:: Data for the task ::

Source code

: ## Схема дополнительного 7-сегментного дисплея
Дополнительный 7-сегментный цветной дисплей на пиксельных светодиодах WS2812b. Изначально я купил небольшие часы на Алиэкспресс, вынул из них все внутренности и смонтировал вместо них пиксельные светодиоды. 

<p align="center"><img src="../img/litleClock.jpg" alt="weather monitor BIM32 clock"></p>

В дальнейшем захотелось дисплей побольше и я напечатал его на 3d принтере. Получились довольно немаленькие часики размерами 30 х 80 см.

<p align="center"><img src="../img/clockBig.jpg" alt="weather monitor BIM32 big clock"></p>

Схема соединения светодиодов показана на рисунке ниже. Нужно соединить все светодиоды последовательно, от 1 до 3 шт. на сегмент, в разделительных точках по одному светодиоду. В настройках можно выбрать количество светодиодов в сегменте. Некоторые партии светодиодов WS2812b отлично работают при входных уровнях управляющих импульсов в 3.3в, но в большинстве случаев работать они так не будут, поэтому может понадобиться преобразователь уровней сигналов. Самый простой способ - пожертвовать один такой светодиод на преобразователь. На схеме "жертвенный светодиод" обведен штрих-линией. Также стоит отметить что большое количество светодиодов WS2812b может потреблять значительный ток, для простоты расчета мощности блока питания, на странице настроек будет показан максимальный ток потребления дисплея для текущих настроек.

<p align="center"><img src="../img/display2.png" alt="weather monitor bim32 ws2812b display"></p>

:::

Work request
Give back the whole listing, word for word.

Response area
Source code

: ## Схема дополнительного 7-сегментного дисплея
Дополнительный 7-сегментный цветной дисплей на пиксельных светодиодах WS2812b. Изначально я купил небольшие часы на Алиэкспресс, вынул из них все внутренности и смонтировал вместо них пиксельные светодиоды. 

<p align="center"><img src="../img/litleClock.jpg" alt="weather monitor BIM32 clock"></p>

В дальнейшем захотелось дисплей побольше и я напечатал его на 3d принтере. Получились довольно немаленькие часики размерами 30 х 80 см.

<p align="center"><img src="../img/clockBig.jpg" alt="weather monitor BIM32 big clock"></p>

Схема соединения светодиодов показана на рисунке ниже. Нужно соединить все светодиоды последовательно, от 1 до 3 шт. на сегмент, в разделительных точках по одному светодиоду. В настройках можно выбрать количество светодиодов в сегменте. Некоторые партии светодиодов WS2812b отлично работают при входных уровнях управляющих импульсов в 3.3в, но в большинстве случаев работать они так не будут, поэтому может понадобиться преобразователь уровней сигналов. Самый простой способ - пожертвовать один такой светодиод на преобразователь. На схеме "жертвенный светодиод" обведен штрих-линией. Также стоит отметить что большое количество светодиодов WS2812b может потреблять значительный ток, для простоты расчета мощности блока питания, на странице настроек будет показан максимальный ток потребления дисплея для текущих настроек.

<p align="center"><img src="../img/display2.png" alt="weather monitor bim32 ws2812b display"></p>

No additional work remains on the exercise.